◆ **Work required**
From the data below, retype exactly the lines starting with the one that contains "2. Open up the" and ending with the one that contains "## Configure the", both included.

◆ **Given entries**

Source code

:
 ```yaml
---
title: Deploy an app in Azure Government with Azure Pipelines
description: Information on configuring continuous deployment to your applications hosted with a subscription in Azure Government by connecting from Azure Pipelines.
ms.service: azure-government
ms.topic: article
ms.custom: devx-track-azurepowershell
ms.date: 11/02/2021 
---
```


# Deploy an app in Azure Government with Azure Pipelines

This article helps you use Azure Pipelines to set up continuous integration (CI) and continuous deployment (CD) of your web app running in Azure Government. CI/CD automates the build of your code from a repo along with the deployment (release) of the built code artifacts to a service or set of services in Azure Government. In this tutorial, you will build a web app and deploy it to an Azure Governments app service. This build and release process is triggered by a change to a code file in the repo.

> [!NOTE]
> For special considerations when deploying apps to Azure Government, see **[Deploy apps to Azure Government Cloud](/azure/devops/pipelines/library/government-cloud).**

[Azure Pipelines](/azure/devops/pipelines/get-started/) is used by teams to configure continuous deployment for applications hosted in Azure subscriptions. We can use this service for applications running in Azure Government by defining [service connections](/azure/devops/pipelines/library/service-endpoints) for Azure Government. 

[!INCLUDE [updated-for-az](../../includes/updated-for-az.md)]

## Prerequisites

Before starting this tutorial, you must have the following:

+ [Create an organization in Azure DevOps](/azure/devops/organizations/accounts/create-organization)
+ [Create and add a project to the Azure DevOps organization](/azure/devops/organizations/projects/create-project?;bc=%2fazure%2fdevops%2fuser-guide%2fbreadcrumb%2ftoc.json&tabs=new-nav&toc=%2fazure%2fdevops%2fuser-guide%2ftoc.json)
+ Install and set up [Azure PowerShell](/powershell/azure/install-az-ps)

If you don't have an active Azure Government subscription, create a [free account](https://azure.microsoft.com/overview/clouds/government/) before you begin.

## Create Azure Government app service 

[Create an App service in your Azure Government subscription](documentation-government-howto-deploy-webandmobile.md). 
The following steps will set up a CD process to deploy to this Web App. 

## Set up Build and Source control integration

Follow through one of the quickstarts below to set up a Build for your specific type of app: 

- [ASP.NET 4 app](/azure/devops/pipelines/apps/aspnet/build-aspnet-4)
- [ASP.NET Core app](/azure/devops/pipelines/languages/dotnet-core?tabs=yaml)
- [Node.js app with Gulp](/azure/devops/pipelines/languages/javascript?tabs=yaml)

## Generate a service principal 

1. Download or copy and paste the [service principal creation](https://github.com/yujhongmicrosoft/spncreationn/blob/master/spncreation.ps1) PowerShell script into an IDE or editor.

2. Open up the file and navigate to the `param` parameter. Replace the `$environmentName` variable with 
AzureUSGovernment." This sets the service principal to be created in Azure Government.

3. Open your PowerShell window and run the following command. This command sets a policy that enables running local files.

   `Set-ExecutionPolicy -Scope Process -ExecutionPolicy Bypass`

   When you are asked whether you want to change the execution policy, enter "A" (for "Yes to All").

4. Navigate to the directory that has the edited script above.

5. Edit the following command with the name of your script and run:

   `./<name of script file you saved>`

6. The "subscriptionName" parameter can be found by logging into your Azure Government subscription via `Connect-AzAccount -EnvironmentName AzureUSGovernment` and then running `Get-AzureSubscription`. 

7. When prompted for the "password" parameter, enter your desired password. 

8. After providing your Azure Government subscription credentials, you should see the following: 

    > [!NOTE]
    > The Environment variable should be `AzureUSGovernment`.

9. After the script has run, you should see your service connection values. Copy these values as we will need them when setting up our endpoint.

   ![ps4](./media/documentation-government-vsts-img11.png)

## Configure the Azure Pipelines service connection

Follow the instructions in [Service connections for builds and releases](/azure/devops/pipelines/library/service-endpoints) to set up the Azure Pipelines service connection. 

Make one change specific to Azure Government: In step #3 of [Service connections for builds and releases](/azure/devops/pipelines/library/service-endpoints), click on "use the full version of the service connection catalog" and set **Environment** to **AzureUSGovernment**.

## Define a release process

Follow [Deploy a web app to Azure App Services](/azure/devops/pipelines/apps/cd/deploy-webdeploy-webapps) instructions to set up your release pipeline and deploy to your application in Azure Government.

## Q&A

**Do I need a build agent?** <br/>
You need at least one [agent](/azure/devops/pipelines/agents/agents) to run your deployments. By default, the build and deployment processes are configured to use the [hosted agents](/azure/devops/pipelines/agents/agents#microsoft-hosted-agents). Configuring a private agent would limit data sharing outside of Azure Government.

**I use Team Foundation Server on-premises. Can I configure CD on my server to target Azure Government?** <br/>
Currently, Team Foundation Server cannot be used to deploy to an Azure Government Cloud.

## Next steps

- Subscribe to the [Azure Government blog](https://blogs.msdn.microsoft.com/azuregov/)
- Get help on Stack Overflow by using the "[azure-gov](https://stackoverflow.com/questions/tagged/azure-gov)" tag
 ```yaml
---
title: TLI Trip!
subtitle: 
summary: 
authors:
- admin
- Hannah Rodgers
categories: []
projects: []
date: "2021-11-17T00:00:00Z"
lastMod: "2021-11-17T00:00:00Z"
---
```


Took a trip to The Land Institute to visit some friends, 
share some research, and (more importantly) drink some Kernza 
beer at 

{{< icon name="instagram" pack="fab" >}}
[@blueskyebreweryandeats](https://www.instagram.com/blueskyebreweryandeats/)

◆ **Exercise response**
2. Open up the file and navigate to the `param` parameter. Replace the `$environmentName` variable with 
AzureUSGovernment." This sets the service principal to be created in Azure Government.

3. Open your PowerShell window and run the following command. This command sets a policy that enables running local files.

   `Set-ExecutionPolicy -Scope Process -ExecutionPolicy Bypass`

   When you are asked whether you want to change the execution policy, enter "A" (for "Yes to All").

4. Navigate to the directory that has the edited script above.

5. Edit the following command with the name of your script and run:

   `./<name of script file you saved>`

6. The "subscriptionName" parameter can be found by logging into your Azure Government subscription via `Connect-AzAccount -EnvironmentName AzureUSGovernment` and then running `Get-AzureSubscription`. 

7. When prompted for the "password" parameter, enter your desired password. 

8. After providing your Azure Government subscription credentials, you should see the following: 

    > [!NOTE]
    > The Environment variable should be `AzureUSGovernment`.

9. After the script has run, you should see your service connection values. Copy these values as we will need them when setting up our endpoint.

   ![ps4](./media/documentation-government-vsts-img11.png)

## Configure the Azure Pipelines service connection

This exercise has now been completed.